The village was named Hattikilla because it was mostly covered by jungle and many elephants lived there. As time went by people started to settle in Hattikilla and deforestation began.

Infrastructure 

Village facilities include roads, electricity, cable television and wireless communication. The village does not provide water service, schools, health centers, or recreation centers.

Economy 

Like most Nepalese villages, the main occupation is agriculture. Crops include mainly maize and paddy. People also grow various vegetables and cash crops such as mustard, sugarcane and tea. People also rear animals such as cows, buffaloes and goats. Few people are engaged in services. Many youths work abroad in countries such as Malaysia, Qatar, UAE, Kuwait and Saudi Arabia.

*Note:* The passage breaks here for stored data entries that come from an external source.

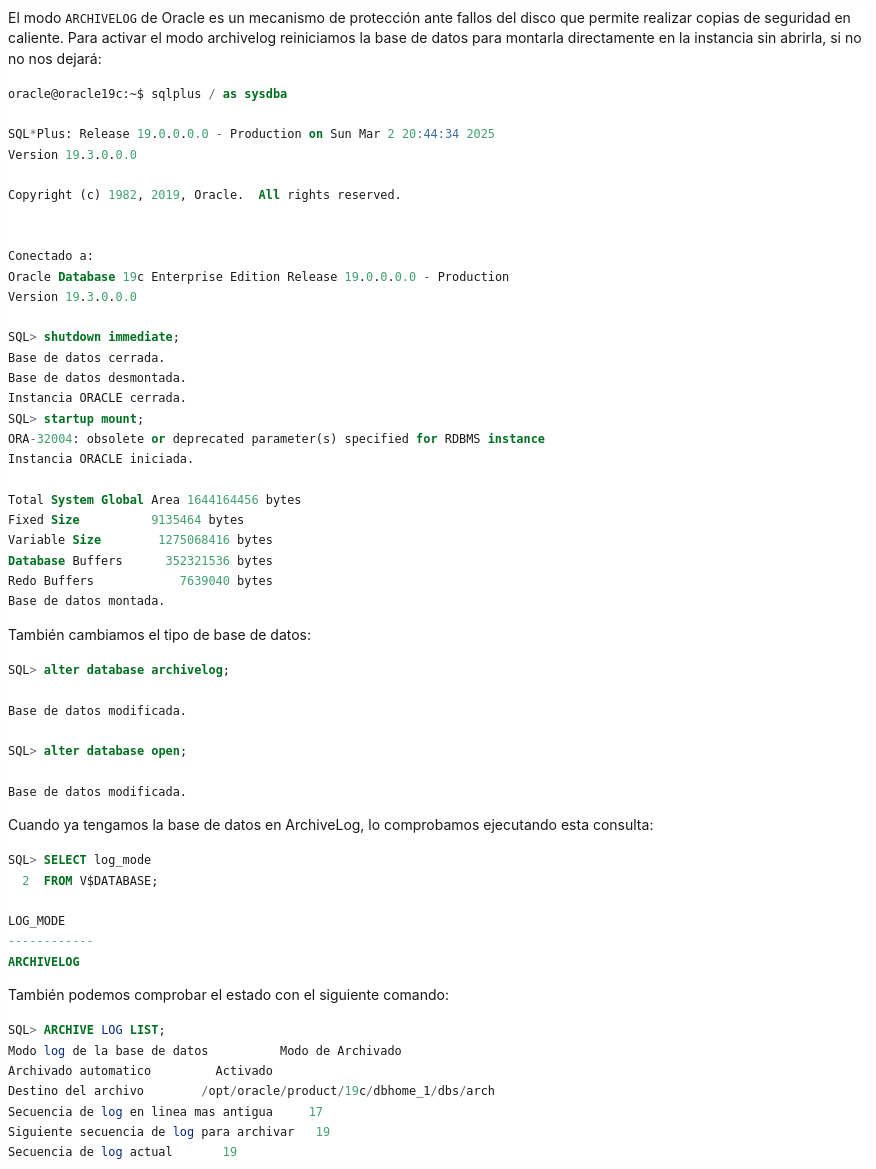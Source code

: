 El modo `ARCHIVELOG` de Oracle es un mecanismo de protección ante fallos del disco que permite realizar copias de seguridad en caliente. Para activar el modo archivelog reiniciamos la base de datos para montarla directamente en la instancia sin abrirla, si no no nos dejará:
```sql
oracle@oracle19c:~$ sqlplus / as sysdba

SQL*Plus: Release 19.0.0.0.0 - Production on Sun Mar 2 20:44:34 2025
Version 19.3.0.0.0

Copyright (c) 1982, 2019, Oracle.  All rights reserved.


Conectado a:
Oracle Database 19c Enterprise Edition Release 19.0.0.0.0 - Production
Version 19.3.0.0.0

SQL> shutdown immediate;
Base de datos cerrada.
Base de datos desmontada.
Instancia ORACLE cerrada.
SQL> startup mount;
ORA-32004: obsolete or deprecated parameter(s) specified for RDBMS instance
Instancia ORACLE iniciada.

Total System Global Area 1644164456 bytes
Fixed Size		    9135464 bytes
Variable Size		 1275068416 bytes
Database Buffers	  352321536 bytes
Redo Buffers		    7639040 bytes
Base de datos montada.
```

También cambiamos el tipo de base de datos:
```sql
SQL> alter database archivelog;

Base de datos modificada.

SQL> alter database open;

Base de datos modificada.
```

Cuando ya tengamos la base de datos en ArchiveLog, lo comprobamos ejecutando esta consulta:
```sql
SQL> SELECT log_mode 
  2  FROM V$DATABASE;

LOG_MODE
------------
ARCHIVELOG
```

También podemos comprobar el estado con el siguiente comando:
```sql
SQL> ARCHIVE LOG LIST;
Modo log de la base de datos		  Modo de Archivado
Archivado automatico		 Activado
Destino del archivo	       /opt/oracle/product/19c/dbhome_1/dbs/arch
Secuencia de log en linea mas antigua	  17
Siguiente secuencia de log para archivar   19
Secuencia de log actual 	  19
```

Rubber plants and pineapples are also grown there.

Once harvested, tea is processed there.

Climate 

This village experiences the subtropical monsoon. Summer is wet and hot, while winter and spring are dry and warm. The temperature ranges between 40 °C and 8 °C, averaging 20 °C-28 °C. Rainfall depends upon the clouds brought up by wind from the Bay Of Bengal.